Could you reproduce, exactly and alone, the lines running from the one with "- Search relevance metrics" to the end of the data below?

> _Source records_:
===
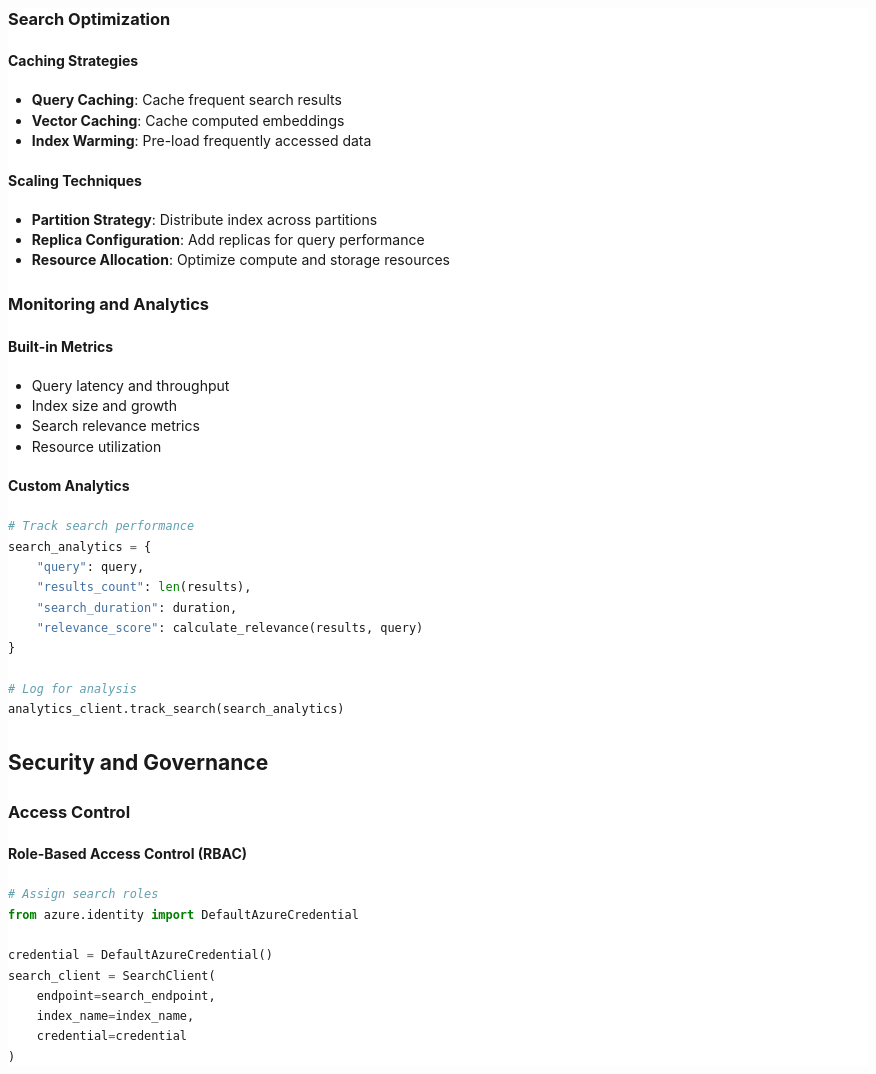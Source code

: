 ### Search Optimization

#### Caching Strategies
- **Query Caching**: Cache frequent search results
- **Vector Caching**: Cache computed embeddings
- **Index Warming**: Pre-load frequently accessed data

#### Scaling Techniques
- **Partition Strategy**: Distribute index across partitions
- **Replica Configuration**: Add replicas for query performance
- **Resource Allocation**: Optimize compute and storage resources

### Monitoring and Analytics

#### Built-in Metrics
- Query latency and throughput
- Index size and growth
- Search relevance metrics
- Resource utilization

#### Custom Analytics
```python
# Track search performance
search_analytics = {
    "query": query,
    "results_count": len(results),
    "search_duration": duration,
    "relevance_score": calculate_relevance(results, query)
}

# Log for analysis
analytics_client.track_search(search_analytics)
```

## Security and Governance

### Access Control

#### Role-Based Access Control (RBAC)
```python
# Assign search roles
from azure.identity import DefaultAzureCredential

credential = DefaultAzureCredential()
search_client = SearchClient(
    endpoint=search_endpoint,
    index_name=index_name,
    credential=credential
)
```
===
> _ANSWER SECTION_:
- Search relevance metrics
- Resource utilization

#### Custom Analytics
```python
# Track search performance
search_analytics = {
    "query": query,
    "results_count": len(results),
    "search_duration": duration,
    "relevance_score": calculate_relevance(results, query)
}

# Log for analysis
analytics_client.track_search(search_analytics)
```

## Security and Governance

### Access Control

#### Role-Based Access Control (RBAC)
```python
# Assign search roles
from azure.identity import DefaultAzureCredential

credential = DefaultAzureCredential()
search_client = SearchClient(
    endpoint=search_endpoint,
    index_name=index_name,
    credential=credential
)
```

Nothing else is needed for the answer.